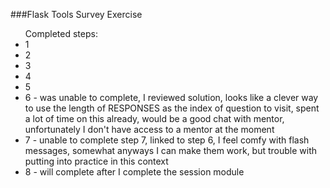 ###Flask Tools Survey Exercise

<ul> Completed steps:
<li>1</li>
<li>2</li>
<li>3</li>
<li>4</li>
<li>5</li>
<li>6 - was unable to complete, I reviewed solution, looks like a clever way to use the length of RESPONSES as the index of question to visit, spent a lot of time on this already, would be a good chat with mentor, unfortunately I don't have access to a mentor at the moment</li>
<li>7 - unable to complete step 7, linked to step 6, I feel comfy with flash messages, somewhat anyways I can make them work, but trouble with putting into practice in this context</li>
<li>8 - will complete after I complete the session module</li>

</ul>
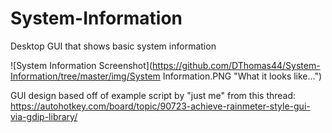 # System-Information
Desktop GUI that shows basic system information

![System Information Screenshot](https://github.com/DThomas44/System-Information/tree/master/img/System Information.PNG "What it looks like...")

GUI design based off of example script by "just me" from this thread: https://autohotkey.com/board/topic/90723-achieve-rainmeter-style-gui-via-gdip-library/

#####

What the task requires
Show each line from the listing above that includes the word "this".

Result below
<li>6 - was unable to complete, I reviewed solution, looks like a clever way to use the length of RESPONSES as the index of question to visit, spent a lot of time on this already, would be a good chat with mentor, unfortunately I don't have access to a mentor at the moment</li>
<li>7 - unable to complete step 7, linked to step 6, I feel comfy with flash messages, somewhat anyways I can make them work, but trouble with putting into practice in this context</li>
GUI design based off of example script by "just me" from this thread: https://autohotkey.com/board/topic/90723-achieve-rainmeter-style-gui-via-gdip-library/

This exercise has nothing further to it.